BP ARCHIVE: One-on-one with Phoenix shooting guard Devin Booker

In 2016 interview, current Finals star describes his rookie year, when he was the youngest player in the league.


BP Archive Issue 5 2016

Devin Booker had an email interview in 2016 with the Boiling Point’s Jordan Fields.

By Jordan Fields, Staff Writer

Editors Note: In the spring of 2016, then-BP staff writer Jordan Fields interviewed then-rookie Devin Booker of the Phoenix Suns over email. At the time, Booker was the youngest player in the NBA and had only completed one season, but he’d already made a big impact on the NBA. Jordan’s story was published on the back page of the June print edition of that year’s Boiling Point.

Now, Booker is a starting — and star — shooting guard for the Phoenix Suns, who are hoping to win their third straight game of the NBA Finals over the Milwaukee Bucks. 


Phoenix Suns shooting guard Devin Booker is the youngest player in the NBA – at 19, he is less than a year older than some Shalhevet graduates. 

His rise was fast. At 17, Booker committed to the University of Kentucky, one of the nation’s most prestigious college basketball schools.  ESPN ranked him as a five-star recruit, the highest a college player can be. And in his first and only season there, he earned the award of SEC sixth man of the year. 

He was then selected as the 13th overall pick by the Suns in the 2015 draft, and promoted to the starting lineup after his predecessor, Brandon Knight, was injured. Booker went on to score 23 points and hit five three-point shots in the Rising Stars Challenge game during All Star Weekend.

After only one season in the NBA, the league’s youngest star is already making a big impact in the NBA. Staff writer Jordan Fields contacted Booker via email.

BP: What’s the biggest difference between college basketball and pro basketball?

Playing basketball is my job now and I’m able to dedicate all of my time to getting better.”

— Devin Booker, Shooting Guard, Phoenix Suns

Devin Booker: The biggest difference between the college and playing professionally is that everything is basketball-focused. Playing basketball is my job now and I’m able to dedicate all of my time to getting better.

BP: What has surprised you the most about the NBA? 

Devin Booker: The adjustment to the pace of the NBA game was the most surprising to me. The shot clock going from 30 seconds in college to 24 seconds in the NBA speeds things up a ton.

BP:  Did you have a chance to play against any of your idols this year?  If so, who are they, and what was the experience like?

Devin Booker: Playing against Kobe was a surreal experience; to go up against him in his final season means everything, as I grew up idolizing him.

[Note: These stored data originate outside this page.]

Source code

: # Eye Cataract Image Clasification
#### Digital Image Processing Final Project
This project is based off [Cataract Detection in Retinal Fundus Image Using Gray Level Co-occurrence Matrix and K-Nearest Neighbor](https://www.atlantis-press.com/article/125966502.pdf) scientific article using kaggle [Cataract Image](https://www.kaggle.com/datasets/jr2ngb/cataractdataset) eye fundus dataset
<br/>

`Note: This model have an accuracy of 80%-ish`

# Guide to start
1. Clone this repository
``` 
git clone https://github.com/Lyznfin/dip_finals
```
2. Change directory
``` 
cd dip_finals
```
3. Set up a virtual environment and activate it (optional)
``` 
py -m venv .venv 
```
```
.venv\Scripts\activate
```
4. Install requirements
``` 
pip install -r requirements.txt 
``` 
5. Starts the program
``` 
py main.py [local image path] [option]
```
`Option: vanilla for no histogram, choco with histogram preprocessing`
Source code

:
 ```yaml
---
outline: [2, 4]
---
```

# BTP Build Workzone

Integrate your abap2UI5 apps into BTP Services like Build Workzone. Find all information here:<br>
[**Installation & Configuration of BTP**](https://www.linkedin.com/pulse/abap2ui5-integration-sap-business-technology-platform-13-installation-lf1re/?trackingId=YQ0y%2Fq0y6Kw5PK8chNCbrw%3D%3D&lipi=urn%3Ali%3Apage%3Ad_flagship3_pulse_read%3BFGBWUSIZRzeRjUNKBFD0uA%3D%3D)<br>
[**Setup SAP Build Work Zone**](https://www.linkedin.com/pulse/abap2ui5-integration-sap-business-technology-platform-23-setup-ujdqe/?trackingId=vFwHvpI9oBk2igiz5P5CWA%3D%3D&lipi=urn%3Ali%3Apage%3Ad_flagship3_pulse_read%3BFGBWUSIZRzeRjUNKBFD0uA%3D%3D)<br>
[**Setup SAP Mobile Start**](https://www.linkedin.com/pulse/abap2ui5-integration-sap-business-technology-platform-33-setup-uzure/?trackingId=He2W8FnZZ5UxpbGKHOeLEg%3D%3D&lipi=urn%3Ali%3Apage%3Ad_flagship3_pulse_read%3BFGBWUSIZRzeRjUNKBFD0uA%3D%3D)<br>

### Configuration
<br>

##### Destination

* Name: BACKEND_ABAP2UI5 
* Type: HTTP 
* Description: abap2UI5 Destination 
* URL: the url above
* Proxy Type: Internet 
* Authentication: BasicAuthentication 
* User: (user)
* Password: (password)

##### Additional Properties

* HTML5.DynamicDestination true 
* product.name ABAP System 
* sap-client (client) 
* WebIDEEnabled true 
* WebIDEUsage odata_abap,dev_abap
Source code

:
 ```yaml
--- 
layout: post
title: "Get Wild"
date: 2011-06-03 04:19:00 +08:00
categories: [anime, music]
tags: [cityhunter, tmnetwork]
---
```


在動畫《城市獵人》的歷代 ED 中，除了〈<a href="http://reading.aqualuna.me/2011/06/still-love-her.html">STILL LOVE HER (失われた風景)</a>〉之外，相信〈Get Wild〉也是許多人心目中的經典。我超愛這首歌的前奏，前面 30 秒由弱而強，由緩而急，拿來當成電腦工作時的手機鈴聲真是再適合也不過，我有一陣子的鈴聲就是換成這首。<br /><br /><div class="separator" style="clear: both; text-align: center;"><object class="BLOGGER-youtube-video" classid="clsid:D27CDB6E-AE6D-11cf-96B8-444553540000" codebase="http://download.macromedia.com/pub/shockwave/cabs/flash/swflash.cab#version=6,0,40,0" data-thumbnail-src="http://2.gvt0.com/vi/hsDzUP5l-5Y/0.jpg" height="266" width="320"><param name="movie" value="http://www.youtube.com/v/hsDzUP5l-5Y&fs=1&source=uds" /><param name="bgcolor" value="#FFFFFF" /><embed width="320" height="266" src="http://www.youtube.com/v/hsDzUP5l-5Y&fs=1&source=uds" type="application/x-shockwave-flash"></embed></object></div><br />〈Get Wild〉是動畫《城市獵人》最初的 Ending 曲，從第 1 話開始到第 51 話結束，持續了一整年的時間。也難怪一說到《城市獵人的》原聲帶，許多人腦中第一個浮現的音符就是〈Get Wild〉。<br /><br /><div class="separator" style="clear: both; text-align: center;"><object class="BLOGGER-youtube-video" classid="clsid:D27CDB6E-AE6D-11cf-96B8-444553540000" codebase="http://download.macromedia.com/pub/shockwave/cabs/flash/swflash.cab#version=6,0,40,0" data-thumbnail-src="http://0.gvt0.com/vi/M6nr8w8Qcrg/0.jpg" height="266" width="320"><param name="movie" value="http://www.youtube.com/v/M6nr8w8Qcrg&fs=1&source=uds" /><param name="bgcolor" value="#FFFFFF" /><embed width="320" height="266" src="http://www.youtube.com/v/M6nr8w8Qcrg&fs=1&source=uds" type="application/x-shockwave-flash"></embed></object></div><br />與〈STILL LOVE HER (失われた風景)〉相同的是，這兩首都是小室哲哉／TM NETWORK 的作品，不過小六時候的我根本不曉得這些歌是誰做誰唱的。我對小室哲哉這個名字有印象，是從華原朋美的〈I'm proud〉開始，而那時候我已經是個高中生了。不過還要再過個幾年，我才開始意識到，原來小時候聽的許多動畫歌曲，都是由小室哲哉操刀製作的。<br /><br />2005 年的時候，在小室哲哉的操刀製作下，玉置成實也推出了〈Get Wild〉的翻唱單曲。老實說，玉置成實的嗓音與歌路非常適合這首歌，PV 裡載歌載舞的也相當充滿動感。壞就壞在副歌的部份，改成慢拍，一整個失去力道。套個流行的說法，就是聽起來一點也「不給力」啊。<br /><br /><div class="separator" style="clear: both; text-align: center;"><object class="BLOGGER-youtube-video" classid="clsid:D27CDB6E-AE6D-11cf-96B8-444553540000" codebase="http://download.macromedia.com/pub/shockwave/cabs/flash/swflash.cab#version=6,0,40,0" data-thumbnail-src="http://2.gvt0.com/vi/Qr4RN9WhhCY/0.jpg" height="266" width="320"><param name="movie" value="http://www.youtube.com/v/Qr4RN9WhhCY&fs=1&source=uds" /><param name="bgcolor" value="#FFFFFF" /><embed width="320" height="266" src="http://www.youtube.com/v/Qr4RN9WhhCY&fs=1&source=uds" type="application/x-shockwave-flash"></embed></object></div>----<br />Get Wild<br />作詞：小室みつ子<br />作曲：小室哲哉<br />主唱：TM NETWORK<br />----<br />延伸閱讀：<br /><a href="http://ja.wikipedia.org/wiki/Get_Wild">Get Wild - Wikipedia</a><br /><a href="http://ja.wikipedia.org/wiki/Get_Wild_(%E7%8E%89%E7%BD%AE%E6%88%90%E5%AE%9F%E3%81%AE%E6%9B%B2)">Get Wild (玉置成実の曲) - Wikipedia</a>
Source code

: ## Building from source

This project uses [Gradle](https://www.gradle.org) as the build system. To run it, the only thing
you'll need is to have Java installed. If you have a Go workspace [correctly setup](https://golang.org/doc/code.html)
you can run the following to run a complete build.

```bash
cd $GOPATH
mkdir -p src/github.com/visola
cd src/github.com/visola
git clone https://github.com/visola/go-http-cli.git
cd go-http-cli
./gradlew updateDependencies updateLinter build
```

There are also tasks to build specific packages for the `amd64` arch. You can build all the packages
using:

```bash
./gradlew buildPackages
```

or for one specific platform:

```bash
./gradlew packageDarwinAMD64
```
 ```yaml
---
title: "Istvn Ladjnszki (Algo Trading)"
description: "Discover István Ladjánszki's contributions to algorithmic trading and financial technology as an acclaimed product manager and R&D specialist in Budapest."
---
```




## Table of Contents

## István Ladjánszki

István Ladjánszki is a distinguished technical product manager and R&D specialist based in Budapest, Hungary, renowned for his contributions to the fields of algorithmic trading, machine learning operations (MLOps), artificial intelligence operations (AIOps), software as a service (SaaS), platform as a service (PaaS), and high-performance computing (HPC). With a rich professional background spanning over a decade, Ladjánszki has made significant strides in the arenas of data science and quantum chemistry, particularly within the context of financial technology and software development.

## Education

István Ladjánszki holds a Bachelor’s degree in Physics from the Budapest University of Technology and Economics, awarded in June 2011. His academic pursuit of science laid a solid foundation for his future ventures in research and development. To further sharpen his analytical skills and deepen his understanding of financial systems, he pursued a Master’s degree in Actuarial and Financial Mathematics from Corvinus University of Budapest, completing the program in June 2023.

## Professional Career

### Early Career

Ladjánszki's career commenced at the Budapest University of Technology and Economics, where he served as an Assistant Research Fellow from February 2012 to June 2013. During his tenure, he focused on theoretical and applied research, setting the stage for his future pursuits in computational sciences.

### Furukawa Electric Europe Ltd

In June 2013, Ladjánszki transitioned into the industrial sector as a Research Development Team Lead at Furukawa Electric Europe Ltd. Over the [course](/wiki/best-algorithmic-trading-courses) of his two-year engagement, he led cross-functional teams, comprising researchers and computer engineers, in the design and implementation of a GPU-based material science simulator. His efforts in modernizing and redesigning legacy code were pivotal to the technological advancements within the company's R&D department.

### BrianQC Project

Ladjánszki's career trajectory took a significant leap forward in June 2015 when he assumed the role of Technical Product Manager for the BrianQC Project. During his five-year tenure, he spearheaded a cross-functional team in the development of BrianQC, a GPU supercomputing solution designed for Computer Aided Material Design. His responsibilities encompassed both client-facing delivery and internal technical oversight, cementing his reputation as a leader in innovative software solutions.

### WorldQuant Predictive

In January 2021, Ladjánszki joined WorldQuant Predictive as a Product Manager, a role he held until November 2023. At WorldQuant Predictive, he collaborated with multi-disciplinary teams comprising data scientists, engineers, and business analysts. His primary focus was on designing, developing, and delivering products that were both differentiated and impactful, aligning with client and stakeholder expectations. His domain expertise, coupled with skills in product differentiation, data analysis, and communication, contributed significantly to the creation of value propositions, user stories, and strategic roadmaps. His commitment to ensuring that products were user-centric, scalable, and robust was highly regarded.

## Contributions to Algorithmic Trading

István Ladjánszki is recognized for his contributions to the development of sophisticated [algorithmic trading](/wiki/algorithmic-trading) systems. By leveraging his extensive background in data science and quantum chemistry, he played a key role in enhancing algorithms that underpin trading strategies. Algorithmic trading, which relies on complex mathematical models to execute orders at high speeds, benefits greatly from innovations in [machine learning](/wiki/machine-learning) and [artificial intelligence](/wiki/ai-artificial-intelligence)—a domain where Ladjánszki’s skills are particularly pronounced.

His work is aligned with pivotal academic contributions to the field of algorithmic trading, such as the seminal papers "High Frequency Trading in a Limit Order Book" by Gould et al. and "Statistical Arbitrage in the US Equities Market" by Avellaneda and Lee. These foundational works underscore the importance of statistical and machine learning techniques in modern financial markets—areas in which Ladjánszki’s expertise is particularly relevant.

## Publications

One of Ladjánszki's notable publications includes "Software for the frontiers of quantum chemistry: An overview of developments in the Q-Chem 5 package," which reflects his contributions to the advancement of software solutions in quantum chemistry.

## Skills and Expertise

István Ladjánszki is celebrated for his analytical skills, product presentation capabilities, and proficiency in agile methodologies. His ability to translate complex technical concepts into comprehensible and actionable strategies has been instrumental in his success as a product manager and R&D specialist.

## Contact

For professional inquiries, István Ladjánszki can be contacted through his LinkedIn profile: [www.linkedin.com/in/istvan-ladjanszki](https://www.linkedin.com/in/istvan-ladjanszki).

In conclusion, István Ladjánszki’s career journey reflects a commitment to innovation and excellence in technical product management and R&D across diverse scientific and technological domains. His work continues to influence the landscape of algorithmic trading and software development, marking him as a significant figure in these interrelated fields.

Similarly, playing against Dwyane Wade, one of the best two guards of all time, was amazing. 

BP: What was it like being the youngest NBA player last season?

Devin Booker: Being the youngest player in the NBA wasn’t something that I focused on too much because I see myself on the vets’ level. The only time it was a factor was when I was working to prove that age is only a number.

BP: What makes you optimistic about the Suns’ chances next season?

Devin Booker: We dealt with a lot of injuries and change this past year, but next year, we will come back with a fresh perspective, hungry and ready to compete.

BP: What do you like most about being a NBA player?

Devin Booker: The thing I like most is playing the game that I love every single day and to call that my job.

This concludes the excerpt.